ASSIGNED TASK: Without any change, set down every record below.

WORKING DATA:
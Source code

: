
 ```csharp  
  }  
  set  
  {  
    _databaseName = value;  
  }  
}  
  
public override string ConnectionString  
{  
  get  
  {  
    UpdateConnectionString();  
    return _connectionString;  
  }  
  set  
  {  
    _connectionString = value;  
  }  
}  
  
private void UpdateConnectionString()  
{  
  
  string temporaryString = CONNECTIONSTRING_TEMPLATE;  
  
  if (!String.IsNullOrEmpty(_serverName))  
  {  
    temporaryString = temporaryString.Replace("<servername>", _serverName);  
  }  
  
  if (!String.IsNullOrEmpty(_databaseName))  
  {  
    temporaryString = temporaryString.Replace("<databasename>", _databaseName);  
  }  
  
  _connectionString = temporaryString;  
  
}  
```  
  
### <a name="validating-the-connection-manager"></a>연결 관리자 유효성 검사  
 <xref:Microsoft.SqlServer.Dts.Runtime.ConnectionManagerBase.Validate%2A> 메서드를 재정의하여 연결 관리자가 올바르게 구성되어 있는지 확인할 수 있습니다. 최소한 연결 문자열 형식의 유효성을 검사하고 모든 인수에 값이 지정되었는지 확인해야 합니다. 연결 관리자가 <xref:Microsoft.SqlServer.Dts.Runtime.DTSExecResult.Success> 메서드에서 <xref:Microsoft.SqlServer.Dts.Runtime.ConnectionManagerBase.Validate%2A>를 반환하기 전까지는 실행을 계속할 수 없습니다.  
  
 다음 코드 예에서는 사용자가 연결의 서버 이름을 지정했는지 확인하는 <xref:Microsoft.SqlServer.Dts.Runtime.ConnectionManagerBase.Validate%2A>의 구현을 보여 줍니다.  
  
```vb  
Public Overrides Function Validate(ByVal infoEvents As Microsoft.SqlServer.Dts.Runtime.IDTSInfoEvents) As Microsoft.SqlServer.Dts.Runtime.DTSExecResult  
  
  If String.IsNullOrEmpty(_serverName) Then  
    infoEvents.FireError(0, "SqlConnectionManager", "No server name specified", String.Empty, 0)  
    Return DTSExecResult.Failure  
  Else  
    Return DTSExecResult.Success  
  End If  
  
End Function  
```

FINISHED TASK:
Source code

:
 ```csharp  
  }  
  set  
  {  
    _databaseName = value;  
  }  
}  
  
public override string ConnectionString  
{  
  get  
  {  
    UpdateConnectionString();  
    return _connectionString;  
  }  
  set  
  {  
    _connectionString = value;  
  }  
}  
  
private void UpdateConnectionString()  
{  
  
  string temporaryString = CONNECTIONSTRING_TEMPLATE;  
  
  if (!String.IsNullOrEmpty(_serverName))  
  {  
    temporaryString = temporaryString.Replace("<servername>", _serverName);  
  }  
  
  if (!String.IsNullOrEmpty(_databaseName))  
  {  
    temporaryString = temporaryString.Replace("<databasename>", _databaseName);  
  }  
  
  _connectionString = temporaryString;  
  
}  
```  
  
### <a name="validating-the-connection-manager"></a>연결 관리자 유효성 검사  
 <xref:Microsoft.SqlServer.Dts.Runtime.ConnectionManagerBase.Validate%2A> 메서드를 재정의하여 연결 관리자가 올바르게 구성되어 있는지 확인할 수 있습니다. 최소한 연결 문자열 형식의 유효성을 검사하고 모든 인수에 값이 지정되었는지 확인해야 합니다. 연결 관리자가 <xref:Microsoft.SqlServer.Dts.Runtime.DTSExecResult.Success> 메서드에서 <xref:Microsoft.SqlServer.Dts.Runtime.ConnectionManagerBase.Validate%2A>를 반환하기 전까지는 실행을 계속할 수 없습니다.  
  
 다음 코드 예에서는 사용자가 연결의 서버 이름을 지정했는지 확인하는 <xref:Microsoft.SqlServer.Dts.Runtime.ConnectionManagerBase.Validate%2A>의 구현을 보여 줍니다.  
  
```vb  
Public Overrides Function Validate(ByVal infoEvents As Microsoft.SqlServer.Dts.Runtime.IDTSInfoEvents) As Microsoft.SqlServer.Dts.Runtime.DTSExecResult  
  
  If String.IsNullOrEmpty(_serverName) Then  
    infoEvents.FireError(0, "SqlConnectionManager", "No server name specified", String.Empty, 0)  
    Return DTSExecResult.Failure  
  Else  
    Return DTSExecResult.Success  
  End If  
  
End Function  
```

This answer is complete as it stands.